We live in a time when some
politicians think it is perfectly acceptable to allow a baby who survives a
botched abortion to die unattended by medical staff. All across the nation,
child abuse in the schools is rampant—we are telling young kids they can switch
their sex as quickly as they can turn on a light switch, offering puberty
blockers and chemical castration to get the job done. Moreover, they can do so
behind the backs of their parents, with the approval of the National Education
Association.
We have just come off a respiratory
illness that killed over one million Americans and yet we are now legalizing
marijuana—while continuing an “anti-cigarette” campaign in the schools. Students
are now coming to school stoned. We are allowing, even enabling, people from
other countries to crash our borders, bringing untold amounts of fentanyl with
them.
Our cities are run by politicians
who rescue cats and dogs from extremely cold weather while allowing mentally
deranged human beings to freeze to death on the sidewalks, all in the name of
civil liberties. Crime is out of control and there is no accountability for
even violent crimes. The homeless defecate in the streets, harass passersby, and
demand that their “rights” be protected.
And these same politicians—all of whom are liberal Democrats—have the audacity to pretend that they come
to the table with their hands clean, insisting we either erase Columbus from
history or demonize him, all the while romanticizing so-called indigenous
peoples. It’s enough to make any sane American who knows anything about history
reach for the vomit bag.
Native Americans did not originate
in America: they migrated here from Asia. The idea that they lived in some kind
of Garden of Eden—living peacefully—until the white boys showed up is pure
poppycock. The fact is there is nothing noble about the “noble savage.” Indeed,
he is more savage than noble.
Harvard professor Steven Pinker,
who is not a victim of political correctness, describes what life was like
throughout most of history.
“Cruelty as entertainment, human
sacrifice to indulge superstition, slavery as a labor-saving device, conquest
as the mission statement of government, genocide as a means of acquiring real
estate, torture and mutilation as routine punishment, the death penalty for
misdemeanors and differences of opinion, assassination as the mechanism of
political succession, rape as the spoils of war, pogroms as outlets for
frustration, homicide as the major form of conflict resolution—all were
unexceptionable features of life for most of human history.”

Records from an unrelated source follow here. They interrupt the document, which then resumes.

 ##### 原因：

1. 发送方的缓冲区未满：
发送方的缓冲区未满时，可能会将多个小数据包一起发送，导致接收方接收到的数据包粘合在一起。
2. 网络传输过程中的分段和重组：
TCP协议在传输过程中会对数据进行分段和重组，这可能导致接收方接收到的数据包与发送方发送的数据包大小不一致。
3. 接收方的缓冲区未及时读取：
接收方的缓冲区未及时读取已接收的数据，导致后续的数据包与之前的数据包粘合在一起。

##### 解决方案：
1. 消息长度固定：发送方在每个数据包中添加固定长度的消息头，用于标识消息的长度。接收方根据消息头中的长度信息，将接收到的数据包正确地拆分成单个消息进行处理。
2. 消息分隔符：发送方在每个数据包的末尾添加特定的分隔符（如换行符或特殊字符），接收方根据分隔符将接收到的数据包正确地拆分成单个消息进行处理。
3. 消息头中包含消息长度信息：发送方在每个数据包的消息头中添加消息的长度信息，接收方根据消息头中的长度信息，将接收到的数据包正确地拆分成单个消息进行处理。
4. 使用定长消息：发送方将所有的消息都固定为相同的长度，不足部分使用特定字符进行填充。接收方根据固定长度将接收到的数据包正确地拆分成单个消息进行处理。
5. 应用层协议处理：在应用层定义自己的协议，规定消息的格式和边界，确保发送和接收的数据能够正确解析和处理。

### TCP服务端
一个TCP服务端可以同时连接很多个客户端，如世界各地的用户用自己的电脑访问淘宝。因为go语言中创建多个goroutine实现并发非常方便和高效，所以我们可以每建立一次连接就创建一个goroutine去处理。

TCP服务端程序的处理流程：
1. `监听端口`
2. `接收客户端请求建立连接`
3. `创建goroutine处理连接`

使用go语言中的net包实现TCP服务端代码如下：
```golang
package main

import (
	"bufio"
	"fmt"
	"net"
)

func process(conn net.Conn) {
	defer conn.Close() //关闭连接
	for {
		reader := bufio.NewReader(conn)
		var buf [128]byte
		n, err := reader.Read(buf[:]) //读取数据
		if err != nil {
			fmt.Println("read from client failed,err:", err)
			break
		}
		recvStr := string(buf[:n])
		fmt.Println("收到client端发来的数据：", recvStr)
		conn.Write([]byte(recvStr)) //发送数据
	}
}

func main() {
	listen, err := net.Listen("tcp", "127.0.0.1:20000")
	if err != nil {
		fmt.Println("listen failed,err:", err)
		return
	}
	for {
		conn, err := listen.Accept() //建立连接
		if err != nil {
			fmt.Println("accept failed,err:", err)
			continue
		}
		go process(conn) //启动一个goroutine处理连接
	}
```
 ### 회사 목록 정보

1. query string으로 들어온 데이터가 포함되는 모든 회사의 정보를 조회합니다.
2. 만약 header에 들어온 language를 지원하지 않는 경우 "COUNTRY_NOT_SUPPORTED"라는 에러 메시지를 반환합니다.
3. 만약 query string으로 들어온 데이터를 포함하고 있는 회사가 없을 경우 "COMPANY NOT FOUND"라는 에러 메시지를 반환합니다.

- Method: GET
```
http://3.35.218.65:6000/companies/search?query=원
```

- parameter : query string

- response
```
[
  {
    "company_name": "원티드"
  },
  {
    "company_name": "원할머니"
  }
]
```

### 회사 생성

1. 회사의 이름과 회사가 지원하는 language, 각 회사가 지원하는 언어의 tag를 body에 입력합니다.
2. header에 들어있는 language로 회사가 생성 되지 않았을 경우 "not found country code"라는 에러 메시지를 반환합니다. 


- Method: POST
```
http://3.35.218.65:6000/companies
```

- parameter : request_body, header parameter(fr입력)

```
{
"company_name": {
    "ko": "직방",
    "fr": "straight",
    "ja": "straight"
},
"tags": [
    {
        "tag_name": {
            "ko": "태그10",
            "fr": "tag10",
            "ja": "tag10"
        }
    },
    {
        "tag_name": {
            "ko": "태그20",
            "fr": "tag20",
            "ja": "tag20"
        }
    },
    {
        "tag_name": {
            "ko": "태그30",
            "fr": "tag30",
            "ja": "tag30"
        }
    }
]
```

What about indigenous peoples?
Pinker concludes that they “were far more violent than our own.” He cites the
work of noted anthropologists who learned of “population-wide rates of death in
tribal warfare that dwarf those of modern times.” Bernard Bailyn, the famous
Harvard historian agreed, saying, they did not live in a “terribly peaceful
world.” In fact, “They were always involved in warfare.”
None of this is to excuse any wrongdoing by Europeans—many of them were just as vicious. But it is to say that we need to get over our childlike image of Native Americans and stop with the Columbus bashing. It makes no sense morally or historically, and this is doubly so for those who come to the table today with filthy hands.